Unless your summer home is in a cave in Tibet, you're probably pretty aware that popular culture isn't kind to fat people. Every day, we hear we're in the middle of an Obesity Epidemic(c), that fat people cause our healthcare costs to skyrocket, that fatness is the greatest social ill facing us today. Fat people are everywhere. Yikes! But it's okay, as long as fat people are trying to be, you know, not fat. As long as they know to be ashamed of their bodies. 

Those who aren't ashamed? They're Promoting Obesity! 

This may come as a shock, but I'm a fat woman. I'm also pretty comfy with my body, at home with its aesthetics, functions, and abilities. I've even been known to publicly sing its praises, because hey, if no one else is gonna do it, someone should! I didn't know I was Promoting Obesity. I thought I was just carving out a space in this fat-hating culture to honor the appearance and utility of a perfectly legitimate body. 

I guess I should have asked other proud fat people about this. I mean, if there's some kind of Fat Agenda out there, where we normalize fatness in order to secretly brainwash people into gaining weight, I'd sure as heck like to know about it. And if I've been doing it for free all this time, can't I demand some kind of reward? A stipend? Paying my annual membership dues in the Fatty Recruiters Club? A toaster?
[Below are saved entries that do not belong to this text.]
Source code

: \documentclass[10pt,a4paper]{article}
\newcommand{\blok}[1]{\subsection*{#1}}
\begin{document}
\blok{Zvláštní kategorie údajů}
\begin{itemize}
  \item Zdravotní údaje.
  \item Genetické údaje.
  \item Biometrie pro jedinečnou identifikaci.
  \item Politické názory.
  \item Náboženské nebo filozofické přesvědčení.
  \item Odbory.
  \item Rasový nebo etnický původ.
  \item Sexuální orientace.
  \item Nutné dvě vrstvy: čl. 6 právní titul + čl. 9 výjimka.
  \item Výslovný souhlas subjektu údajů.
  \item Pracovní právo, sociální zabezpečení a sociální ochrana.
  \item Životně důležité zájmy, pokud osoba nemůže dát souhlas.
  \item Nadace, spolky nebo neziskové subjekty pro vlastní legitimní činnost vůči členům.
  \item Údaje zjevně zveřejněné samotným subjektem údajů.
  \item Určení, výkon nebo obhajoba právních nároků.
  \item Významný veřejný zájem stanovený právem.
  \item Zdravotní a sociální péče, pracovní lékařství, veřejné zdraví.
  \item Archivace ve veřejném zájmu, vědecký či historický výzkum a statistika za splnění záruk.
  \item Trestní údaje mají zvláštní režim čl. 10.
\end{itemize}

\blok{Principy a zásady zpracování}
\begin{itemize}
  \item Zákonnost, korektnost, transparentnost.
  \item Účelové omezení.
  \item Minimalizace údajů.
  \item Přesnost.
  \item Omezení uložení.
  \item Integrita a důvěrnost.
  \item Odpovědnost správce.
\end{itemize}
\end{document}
Little did I know that by trying to claim some legitimacy for my body, I was actually saying, "Hey, kids! I have body satisfaction! Want a sample? Come on -- everybody's doing it. Join the Fatty Gang; we have cupcakes. And body love." I should have known, I guess, since every time I see a picture of a happy, rockin' athlete who uses a wheelchair, I know I think, "You know, I could be an athlete, too, but only if I acquired a spinal injury or got MS." Or, you know, when I see an astronaut who's a male, and I ponder how I could maybe someday become a scientist who explores space... but only if I break off a section of that pesky second X chromosome!
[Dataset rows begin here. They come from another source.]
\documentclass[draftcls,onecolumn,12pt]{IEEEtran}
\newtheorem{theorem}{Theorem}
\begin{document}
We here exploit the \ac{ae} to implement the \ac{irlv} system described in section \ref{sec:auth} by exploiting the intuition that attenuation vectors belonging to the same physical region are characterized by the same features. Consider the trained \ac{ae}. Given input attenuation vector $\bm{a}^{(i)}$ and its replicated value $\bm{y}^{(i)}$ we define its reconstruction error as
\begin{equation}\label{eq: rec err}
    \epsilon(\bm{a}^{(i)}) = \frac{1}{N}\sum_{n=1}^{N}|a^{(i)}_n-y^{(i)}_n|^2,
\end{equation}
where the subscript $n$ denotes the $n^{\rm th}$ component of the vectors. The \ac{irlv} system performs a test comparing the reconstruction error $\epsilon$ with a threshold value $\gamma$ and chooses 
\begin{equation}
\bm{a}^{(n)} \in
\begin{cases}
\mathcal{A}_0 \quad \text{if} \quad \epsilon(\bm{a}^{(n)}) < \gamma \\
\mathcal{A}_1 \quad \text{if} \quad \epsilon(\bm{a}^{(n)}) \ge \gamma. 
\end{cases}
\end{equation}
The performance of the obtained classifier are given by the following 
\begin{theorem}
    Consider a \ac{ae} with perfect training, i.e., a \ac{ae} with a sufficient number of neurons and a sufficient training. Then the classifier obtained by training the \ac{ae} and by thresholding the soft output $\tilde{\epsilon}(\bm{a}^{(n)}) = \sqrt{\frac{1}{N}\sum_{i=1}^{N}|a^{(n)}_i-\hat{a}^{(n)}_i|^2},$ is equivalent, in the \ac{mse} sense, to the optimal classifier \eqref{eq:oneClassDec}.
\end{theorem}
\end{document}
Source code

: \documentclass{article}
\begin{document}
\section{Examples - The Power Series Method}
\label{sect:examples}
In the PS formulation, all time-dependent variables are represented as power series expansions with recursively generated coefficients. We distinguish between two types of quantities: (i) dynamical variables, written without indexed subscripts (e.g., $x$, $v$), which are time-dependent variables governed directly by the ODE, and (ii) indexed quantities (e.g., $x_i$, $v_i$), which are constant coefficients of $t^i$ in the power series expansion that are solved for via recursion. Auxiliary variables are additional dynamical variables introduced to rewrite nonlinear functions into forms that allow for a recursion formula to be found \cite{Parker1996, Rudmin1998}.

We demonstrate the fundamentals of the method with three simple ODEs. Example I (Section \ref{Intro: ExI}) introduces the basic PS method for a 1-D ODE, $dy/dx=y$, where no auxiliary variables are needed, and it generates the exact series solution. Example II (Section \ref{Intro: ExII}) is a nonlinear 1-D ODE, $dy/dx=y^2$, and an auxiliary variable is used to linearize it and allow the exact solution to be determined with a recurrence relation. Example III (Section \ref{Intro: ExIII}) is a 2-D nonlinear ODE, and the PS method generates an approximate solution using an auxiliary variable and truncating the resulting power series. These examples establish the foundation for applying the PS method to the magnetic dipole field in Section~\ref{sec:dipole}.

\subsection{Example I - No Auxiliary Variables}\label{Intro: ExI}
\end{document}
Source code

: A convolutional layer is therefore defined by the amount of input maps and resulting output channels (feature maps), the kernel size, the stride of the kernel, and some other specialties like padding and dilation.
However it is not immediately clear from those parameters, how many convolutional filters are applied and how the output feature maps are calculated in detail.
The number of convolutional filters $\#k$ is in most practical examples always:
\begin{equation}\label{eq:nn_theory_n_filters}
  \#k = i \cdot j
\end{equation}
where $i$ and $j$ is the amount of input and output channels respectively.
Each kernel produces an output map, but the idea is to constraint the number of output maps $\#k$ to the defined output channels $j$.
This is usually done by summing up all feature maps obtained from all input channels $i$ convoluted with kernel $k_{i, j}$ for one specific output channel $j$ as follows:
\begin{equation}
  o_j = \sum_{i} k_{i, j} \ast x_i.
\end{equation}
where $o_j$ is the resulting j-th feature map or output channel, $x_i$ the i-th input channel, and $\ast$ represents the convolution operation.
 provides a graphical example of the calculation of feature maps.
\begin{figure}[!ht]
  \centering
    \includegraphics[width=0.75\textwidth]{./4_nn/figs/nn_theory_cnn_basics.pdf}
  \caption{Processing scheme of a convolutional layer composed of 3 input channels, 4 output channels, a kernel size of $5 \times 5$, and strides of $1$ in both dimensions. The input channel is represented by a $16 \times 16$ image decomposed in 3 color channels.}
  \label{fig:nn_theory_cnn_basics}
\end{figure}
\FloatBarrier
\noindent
Hmmm. I have a sneaking suspicion. Perhaps by saying happy fatties are Promoting Obesity, we're actually saying the notion of happy, fat people is somehow offensive. Because fat is bad, right? And we do a lot of things to ensure we stay thin or try to diet our way out of this terrible, awful physicality. A happy fatty kinda flies in the face of all those messages about death, dieting, and self-denial, right? Not to mention a $60 billion a year dieting industry. Kinda threatening to the whole kit and caboodle, if you ask me!

But no, silly Elle! A happy fatty implies we should discard the cloak of health and indulge in unhealthy lifestyles! Because fat people all eat too much and don't exercise*! Because fatness is something that, like a cold, you can catch if you don't take precautions. Because, as research surely tells us, fat always equals unhealthy and thin peeps are always healthy

Oh, wait. I almost forgot -- weight and health aren't causally related

So, if science says body size isn't a perfect, or even good, indicator of health and logic tells us that seeing someone happy doesn't mean we're going to emulate every detail of their identity, Single White Female-style, then maybe by being a happy, body-positive fat woman, I'm not Promoting Obesity or anything else except, well, me. 

Dang it! I really needed a new toaster!

* Not true. This book discusses that.